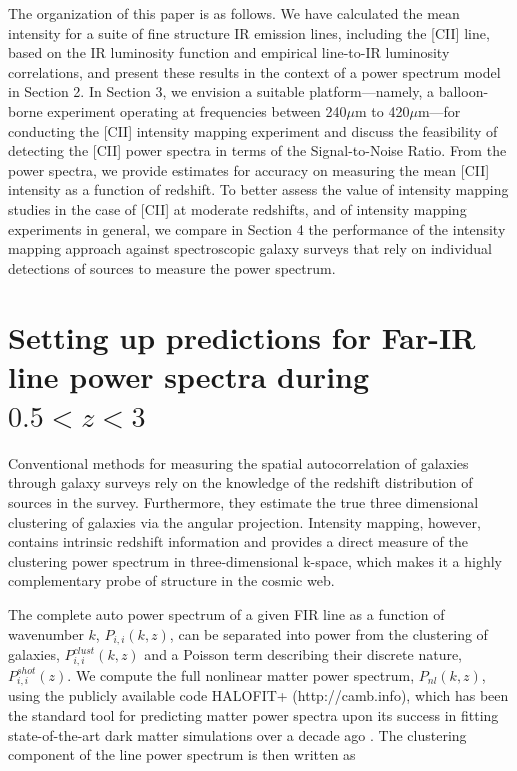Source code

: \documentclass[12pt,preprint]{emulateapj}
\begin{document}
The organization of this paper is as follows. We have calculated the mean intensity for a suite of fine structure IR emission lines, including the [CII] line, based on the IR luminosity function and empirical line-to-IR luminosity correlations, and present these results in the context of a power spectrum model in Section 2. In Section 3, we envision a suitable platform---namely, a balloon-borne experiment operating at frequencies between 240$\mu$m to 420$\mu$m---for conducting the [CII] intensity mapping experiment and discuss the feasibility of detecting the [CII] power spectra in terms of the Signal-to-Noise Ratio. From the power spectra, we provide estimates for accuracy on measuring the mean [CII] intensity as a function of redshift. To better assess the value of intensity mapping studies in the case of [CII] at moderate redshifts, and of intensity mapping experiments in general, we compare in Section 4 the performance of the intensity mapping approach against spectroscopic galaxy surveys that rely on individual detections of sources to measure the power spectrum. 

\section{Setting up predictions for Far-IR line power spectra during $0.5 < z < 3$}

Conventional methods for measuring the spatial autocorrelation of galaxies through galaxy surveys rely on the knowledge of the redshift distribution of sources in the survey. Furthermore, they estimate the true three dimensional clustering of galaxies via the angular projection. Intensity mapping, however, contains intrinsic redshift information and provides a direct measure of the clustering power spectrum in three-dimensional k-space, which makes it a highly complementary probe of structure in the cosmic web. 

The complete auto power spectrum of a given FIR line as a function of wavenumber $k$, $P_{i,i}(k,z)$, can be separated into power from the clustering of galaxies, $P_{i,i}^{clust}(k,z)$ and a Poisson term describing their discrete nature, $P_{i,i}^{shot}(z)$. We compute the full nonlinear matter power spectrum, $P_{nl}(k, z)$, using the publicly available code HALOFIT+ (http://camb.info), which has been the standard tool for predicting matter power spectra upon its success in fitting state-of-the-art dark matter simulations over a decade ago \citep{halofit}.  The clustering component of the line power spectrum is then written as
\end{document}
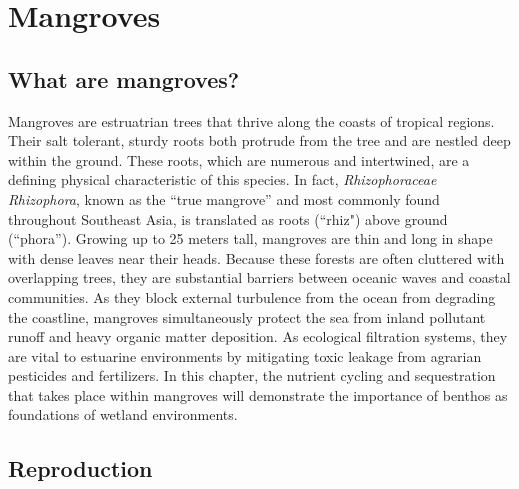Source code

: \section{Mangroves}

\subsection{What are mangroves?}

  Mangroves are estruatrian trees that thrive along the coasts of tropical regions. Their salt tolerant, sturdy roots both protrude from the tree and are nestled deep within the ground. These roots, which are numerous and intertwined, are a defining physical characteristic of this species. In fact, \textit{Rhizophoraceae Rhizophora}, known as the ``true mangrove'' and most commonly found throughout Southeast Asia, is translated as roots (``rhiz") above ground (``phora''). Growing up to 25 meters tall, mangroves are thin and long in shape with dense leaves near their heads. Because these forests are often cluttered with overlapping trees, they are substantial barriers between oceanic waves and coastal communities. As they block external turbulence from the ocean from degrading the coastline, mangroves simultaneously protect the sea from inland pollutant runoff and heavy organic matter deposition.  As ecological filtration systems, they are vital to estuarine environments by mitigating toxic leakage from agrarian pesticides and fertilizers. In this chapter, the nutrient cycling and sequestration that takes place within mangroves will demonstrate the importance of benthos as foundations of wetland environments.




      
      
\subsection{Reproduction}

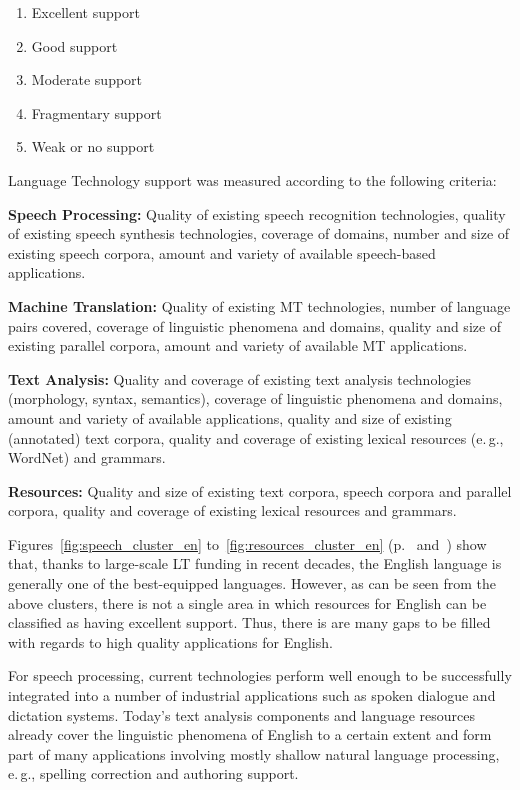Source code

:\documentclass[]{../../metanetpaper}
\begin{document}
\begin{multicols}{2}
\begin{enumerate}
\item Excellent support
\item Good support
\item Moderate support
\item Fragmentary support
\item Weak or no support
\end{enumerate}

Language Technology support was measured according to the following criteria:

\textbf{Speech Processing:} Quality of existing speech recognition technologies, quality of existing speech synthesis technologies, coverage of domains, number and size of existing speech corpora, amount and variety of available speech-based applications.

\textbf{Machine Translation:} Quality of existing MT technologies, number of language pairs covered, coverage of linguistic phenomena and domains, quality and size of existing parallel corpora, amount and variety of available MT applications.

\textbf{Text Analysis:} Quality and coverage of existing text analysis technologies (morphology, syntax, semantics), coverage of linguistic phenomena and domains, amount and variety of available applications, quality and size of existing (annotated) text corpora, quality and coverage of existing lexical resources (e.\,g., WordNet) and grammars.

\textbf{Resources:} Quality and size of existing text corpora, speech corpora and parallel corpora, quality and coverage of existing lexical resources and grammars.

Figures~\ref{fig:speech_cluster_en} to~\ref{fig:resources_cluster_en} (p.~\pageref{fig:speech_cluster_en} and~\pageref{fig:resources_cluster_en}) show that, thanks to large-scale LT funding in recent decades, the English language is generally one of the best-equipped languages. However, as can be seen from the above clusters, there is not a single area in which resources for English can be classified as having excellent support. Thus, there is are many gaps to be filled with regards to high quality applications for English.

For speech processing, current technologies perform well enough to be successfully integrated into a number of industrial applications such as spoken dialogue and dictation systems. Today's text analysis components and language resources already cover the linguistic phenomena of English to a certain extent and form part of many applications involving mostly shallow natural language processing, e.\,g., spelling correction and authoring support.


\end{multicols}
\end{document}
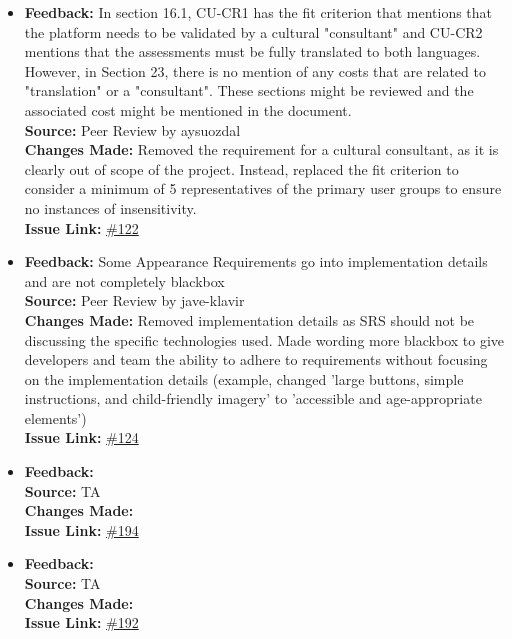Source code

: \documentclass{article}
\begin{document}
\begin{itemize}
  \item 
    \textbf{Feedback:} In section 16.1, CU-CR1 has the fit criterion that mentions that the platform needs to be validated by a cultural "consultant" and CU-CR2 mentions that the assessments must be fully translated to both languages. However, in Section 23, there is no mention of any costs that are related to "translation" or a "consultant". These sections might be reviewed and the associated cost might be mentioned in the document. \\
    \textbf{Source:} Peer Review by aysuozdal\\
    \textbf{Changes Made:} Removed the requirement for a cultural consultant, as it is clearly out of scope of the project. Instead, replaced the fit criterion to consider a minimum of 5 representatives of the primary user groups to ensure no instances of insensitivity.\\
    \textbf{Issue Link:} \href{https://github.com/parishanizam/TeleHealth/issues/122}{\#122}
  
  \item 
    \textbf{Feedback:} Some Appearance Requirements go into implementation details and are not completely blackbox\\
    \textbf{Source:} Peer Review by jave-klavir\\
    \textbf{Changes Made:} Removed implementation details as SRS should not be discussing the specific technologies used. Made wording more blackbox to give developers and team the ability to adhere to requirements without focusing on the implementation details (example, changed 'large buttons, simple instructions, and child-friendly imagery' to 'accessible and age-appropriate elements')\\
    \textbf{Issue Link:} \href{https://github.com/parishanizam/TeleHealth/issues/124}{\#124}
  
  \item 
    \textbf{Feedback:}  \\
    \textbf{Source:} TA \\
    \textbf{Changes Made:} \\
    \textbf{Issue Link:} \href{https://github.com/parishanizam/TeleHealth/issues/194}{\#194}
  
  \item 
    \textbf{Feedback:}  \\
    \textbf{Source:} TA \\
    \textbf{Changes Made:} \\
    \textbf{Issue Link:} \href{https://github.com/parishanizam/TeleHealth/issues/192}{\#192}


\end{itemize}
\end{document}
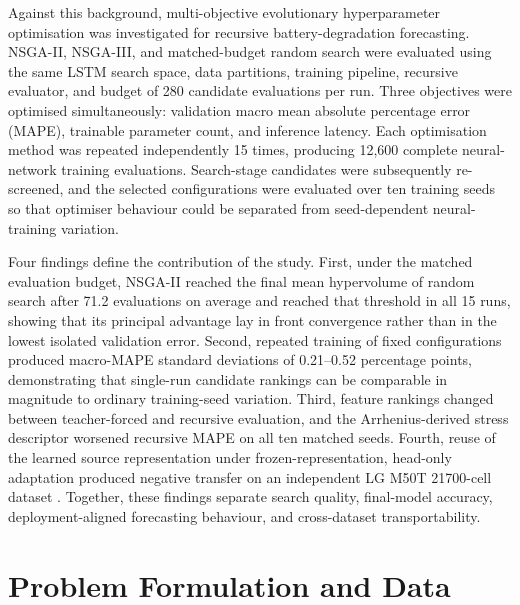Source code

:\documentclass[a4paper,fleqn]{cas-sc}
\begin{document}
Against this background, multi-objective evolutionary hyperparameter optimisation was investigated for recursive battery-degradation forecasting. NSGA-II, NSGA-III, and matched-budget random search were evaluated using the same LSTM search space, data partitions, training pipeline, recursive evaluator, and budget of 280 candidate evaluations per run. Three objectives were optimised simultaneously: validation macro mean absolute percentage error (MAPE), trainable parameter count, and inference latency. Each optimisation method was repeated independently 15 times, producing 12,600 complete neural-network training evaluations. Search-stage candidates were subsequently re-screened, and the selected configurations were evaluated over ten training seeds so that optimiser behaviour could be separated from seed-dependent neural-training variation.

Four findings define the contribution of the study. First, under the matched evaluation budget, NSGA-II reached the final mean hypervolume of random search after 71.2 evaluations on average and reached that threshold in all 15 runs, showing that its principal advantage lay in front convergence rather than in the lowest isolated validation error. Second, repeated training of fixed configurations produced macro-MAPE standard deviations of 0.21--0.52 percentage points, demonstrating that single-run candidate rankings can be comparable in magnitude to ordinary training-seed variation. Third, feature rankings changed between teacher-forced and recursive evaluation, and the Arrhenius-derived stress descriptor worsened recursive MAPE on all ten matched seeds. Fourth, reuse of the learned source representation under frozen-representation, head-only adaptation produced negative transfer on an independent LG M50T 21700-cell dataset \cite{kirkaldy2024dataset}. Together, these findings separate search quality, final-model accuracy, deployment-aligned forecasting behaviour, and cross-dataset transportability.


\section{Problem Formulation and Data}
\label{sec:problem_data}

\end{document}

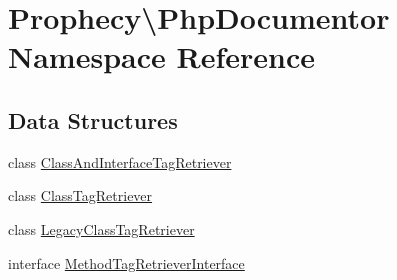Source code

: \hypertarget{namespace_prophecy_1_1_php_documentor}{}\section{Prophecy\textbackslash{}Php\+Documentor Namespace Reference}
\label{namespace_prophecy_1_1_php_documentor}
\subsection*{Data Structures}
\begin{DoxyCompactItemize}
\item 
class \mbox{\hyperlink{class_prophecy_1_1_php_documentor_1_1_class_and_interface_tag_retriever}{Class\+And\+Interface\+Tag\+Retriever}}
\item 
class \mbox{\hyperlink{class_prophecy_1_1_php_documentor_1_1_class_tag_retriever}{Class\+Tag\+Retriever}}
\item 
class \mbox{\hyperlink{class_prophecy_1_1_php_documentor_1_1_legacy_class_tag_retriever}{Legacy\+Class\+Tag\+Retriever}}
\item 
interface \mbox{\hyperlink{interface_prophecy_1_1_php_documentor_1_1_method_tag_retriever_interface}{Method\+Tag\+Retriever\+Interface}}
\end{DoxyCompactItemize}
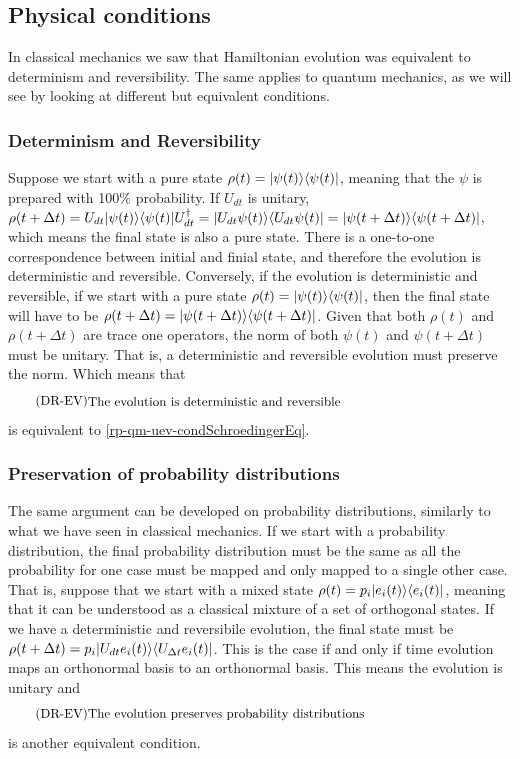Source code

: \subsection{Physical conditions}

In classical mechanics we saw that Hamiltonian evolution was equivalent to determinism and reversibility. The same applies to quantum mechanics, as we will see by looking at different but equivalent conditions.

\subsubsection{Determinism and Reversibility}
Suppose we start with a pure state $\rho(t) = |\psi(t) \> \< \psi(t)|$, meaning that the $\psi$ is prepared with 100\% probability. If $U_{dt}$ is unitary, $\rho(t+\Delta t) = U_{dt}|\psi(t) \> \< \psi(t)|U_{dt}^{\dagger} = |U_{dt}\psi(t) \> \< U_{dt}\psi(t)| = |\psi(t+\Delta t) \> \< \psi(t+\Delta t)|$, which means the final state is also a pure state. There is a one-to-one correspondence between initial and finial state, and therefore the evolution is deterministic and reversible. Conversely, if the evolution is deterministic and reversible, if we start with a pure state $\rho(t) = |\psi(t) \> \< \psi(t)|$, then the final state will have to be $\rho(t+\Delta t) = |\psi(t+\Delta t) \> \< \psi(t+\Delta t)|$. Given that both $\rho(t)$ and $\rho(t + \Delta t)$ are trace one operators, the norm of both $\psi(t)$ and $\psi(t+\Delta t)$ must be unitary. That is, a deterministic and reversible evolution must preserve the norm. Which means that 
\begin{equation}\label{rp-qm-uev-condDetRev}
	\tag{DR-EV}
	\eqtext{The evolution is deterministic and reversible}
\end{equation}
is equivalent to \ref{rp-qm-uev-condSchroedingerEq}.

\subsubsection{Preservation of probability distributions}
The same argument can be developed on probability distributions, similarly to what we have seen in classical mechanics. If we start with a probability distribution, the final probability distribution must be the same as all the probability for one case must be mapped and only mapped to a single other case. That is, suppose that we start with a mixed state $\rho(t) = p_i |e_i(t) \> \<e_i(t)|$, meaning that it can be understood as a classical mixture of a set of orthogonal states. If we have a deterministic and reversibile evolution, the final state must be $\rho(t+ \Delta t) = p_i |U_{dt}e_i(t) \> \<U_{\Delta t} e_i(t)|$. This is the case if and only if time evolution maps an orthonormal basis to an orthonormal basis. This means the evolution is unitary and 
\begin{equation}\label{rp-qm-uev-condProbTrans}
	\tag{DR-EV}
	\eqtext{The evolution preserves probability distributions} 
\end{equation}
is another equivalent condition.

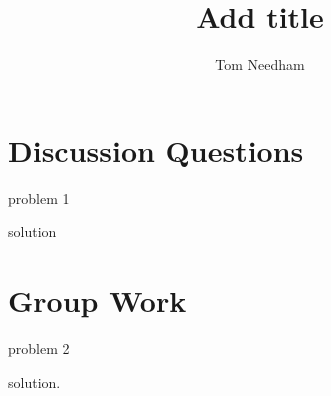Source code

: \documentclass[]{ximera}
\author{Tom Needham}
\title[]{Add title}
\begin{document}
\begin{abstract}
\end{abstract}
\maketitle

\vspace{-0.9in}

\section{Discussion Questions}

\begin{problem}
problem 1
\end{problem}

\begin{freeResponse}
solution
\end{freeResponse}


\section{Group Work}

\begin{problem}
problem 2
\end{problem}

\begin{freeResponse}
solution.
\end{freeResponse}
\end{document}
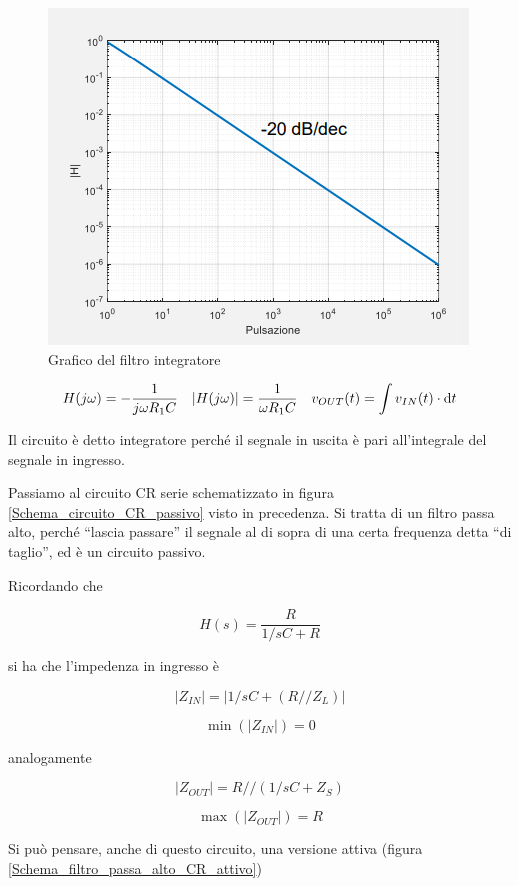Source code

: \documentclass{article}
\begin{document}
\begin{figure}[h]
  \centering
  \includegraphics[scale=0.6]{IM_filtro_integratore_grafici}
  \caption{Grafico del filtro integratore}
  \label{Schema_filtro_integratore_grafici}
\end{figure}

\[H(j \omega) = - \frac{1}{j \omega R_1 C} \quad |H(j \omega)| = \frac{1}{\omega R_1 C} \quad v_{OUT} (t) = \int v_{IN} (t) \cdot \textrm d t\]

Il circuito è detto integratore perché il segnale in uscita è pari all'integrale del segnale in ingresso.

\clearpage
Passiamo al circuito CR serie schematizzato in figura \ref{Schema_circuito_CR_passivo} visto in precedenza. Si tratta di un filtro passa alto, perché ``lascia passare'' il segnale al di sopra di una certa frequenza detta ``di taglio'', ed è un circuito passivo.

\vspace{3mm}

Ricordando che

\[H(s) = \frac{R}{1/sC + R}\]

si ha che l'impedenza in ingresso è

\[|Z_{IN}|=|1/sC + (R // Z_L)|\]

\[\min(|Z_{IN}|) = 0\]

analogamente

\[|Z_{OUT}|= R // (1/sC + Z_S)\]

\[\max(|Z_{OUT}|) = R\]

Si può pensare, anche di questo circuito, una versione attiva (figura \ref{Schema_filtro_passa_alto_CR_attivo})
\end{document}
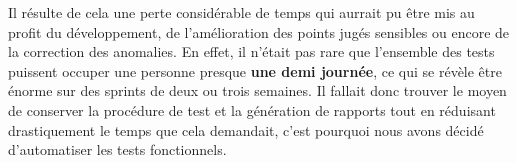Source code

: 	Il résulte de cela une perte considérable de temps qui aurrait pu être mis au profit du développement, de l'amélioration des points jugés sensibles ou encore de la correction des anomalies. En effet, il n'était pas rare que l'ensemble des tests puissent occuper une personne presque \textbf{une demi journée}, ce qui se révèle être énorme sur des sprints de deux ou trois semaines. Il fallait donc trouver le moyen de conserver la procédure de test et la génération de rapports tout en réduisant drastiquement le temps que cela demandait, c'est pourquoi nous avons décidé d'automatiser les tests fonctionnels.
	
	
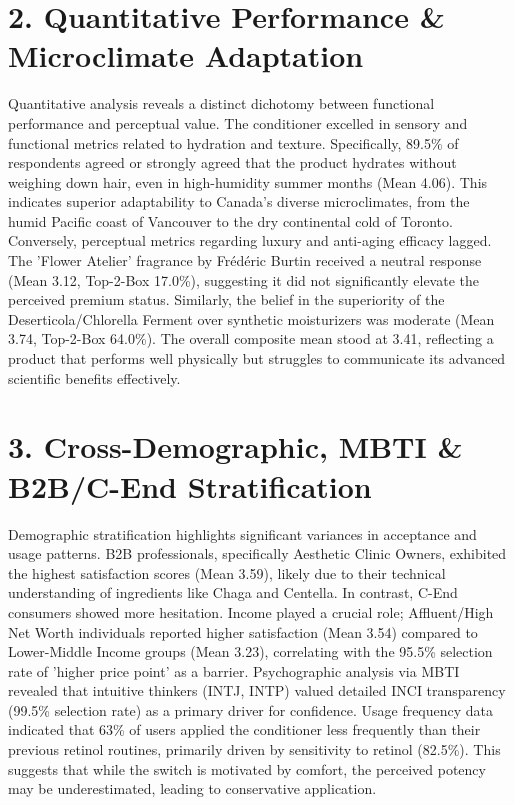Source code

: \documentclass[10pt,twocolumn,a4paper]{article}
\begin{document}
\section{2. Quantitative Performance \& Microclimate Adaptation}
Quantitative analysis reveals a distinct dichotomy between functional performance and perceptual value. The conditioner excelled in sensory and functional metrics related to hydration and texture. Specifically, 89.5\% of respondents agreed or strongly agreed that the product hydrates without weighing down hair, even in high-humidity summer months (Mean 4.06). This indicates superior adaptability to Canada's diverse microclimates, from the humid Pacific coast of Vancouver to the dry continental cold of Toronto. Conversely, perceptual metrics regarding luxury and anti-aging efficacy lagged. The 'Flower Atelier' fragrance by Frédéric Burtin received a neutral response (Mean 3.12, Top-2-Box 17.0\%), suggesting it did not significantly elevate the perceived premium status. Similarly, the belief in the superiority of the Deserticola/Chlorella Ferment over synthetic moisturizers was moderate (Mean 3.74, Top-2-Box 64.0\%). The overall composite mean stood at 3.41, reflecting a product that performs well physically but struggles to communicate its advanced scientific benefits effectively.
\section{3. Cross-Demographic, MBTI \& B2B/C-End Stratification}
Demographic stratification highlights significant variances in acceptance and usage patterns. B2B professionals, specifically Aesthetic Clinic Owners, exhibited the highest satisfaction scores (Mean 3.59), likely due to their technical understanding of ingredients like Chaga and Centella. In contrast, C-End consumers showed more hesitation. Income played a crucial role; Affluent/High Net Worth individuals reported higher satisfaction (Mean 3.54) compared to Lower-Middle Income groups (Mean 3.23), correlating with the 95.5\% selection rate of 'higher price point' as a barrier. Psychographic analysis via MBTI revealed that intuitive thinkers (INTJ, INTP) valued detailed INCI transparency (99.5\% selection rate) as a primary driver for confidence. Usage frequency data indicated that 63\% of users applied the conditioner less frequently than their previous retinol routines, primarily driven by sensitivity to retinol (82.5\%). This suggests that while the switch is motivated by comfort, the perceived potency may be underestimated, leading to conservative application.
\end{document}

WHAT TO WORK ON:
What lines in the material above contain the word "lexical"? Copy them out.

WRITTEN RESPONSE:
\textbf{Text Analysis:} Quality and coverage of existing text analysis technologies (morphology, syntax, semantics), coverage of linguistic phenomena and domains, amount and variety of available applications, quality and size of existing (annotated) text corpora, quality and coverage of existing lexical resources (e.\,g., WordNet) and grammars.
\textbf{Resources:} Quality and size of existing text corpora, speech corpora and parallel corpora, quality and coverage of existing lexical resources and grammars.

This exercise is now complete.